In 1903 or 1904, Walter Sr. had visited Caborca on business regarding the Juárez Mine. He was there to test some ore samples from the property to determine if there was gold or antimony or silver or anything interesting, and if it was there in a large enough quantity to be worth looking for. He met Manuel Salcido Cesma in the same way that the French counts met Don Manuel. He was a prominent local businessman and the local assayer. Although Walter was only in town for a few months, he and Don Manuel got along very well. They saw a great deal of each other before Walter's mining interests elsewhere called him to parts unknown. In early 1929, Walter landed back in Caborca, fresh from the Amajac Mine in Nayarit. Even though it had been nearly a quarter of a century, Don Manuel remembered him well and fondly and they renewed their friendship very quickly. It was the following summer that he brought his son down from Phoenix. This particular summer was to leave a lasting impression on Walter, Jr. Even as a small boy living in Guadalajara in 1915, he had never seen very much of his father. He had been away at this mine or that one, one state or another. Even his mother's death hadn't changed his father's absence. During the next decade or so, his father would show up for a few days every year or two at the home of whichever relative was housing his children.

It wasn't until Walter Jr. was eighteen that the invitation was extended to visit his father at the worksite. He was to spend a whole summer in Mexico, just outside Caborca. The Walters, father and son, talked for hours. He learned mining and lessons in adulthood and his first steps in Spanish. In all of the schools he had been in, he had been instructed in Latin, whose complexities left him feeling a sort of bland annoyance, and French, whose pedantry left him with the most bilious revulsion, but at no point in his education was he instructed in Spanish. This was not coincidental. Indeed, given that Walter Sr. had spent all of his son's life in a country that spoke it almost exclusively, one might have expected Walter Jr. to receive at least cursory instruction. Especially, if there was the remotest possibility that he might be called upon to succeed him. And, as a matter of record, Walter Jr. had asked to learn it more than once, particularly if it would supplant French. No luck. Walter, Sr. himself had intervened in this matter, and informed the successive schools in question that his son was not to be taught Spanish.

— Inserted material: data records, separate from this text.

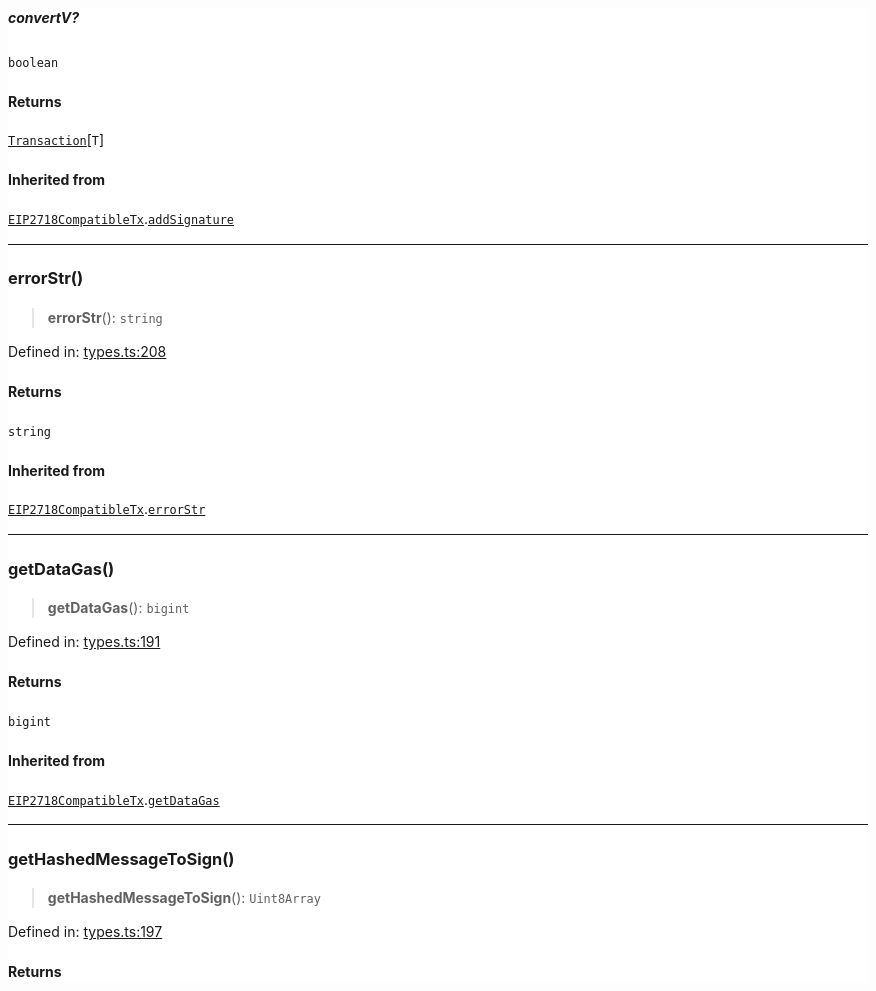 ##### convertV?

`boolean`

#### Returns

[`Transaction`](Transaction.md)\[`T`\]

#### Inherited from

[`EIP2718CompatibleTx`](EIP2718CompatibleTx.md).[`addSignature`](EIP2718CompatibleTx.md#addsignature)

***

### errorStr()

> **errorStr**(): `string`

Defined in: [types.ts:208](https://github.com/ethereumjs/ethereumjs-monorepo/blob/master/packages/tx/src/types.ts#L208)

#### Returns

`string`

#### Inherited from

[`EIP2718CompatibleTx`](EIP2718CompatibleTx.md).[`errorStr`](EIP2718CompatibleTx.md#errorstr)

***

### getDataGas()

> **getDataGas**(): `bigint`

Defined in: [types.ts:191](https://github.com/ethereumjs/ethereumjs-monorepo/blob/master/packages/tx/src/types.ts#L191)

#### Returns

`bigint`

#### Inherited from

[`EIP2718CompatibleTx`](EIP2718CompatibleTx.md).[`getDataGas`](EIP2718CompatibleTx.md#getdatagas)

***

### getHashedMessageToSign()

> **getHashedMessageToSign**(): `Uint8Array`

Defined in: [types.ts:197](https://github.com/ethereumjs/ethereumjs-monorepo/blob/master/packages/tx/src/types.ts#L197)

#### Returns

This course of action was finally explained many years later, during the summer visit, when he mentioned to his father early in his visit that he would like to take courses in Spanish when he returned to Phoenix; his father had summarily dismissed the idea. Walter Sr. wholeheartedly approved of his son learning Spanish, but he would learn it here, at the mine, the way people really spoke. There would be no stilted, fussy, artificial Spanish coming out of his son. So, for the next three months Walter Jr. worked as a common laborer, doing the same work and earning the same pay as the lowliest stratum of camp life, learning mining and Spanish at the same time. Seventy years later, he would still occasionally apologize for his Spanish, saying that he'd learn to speak it in a mine shaft.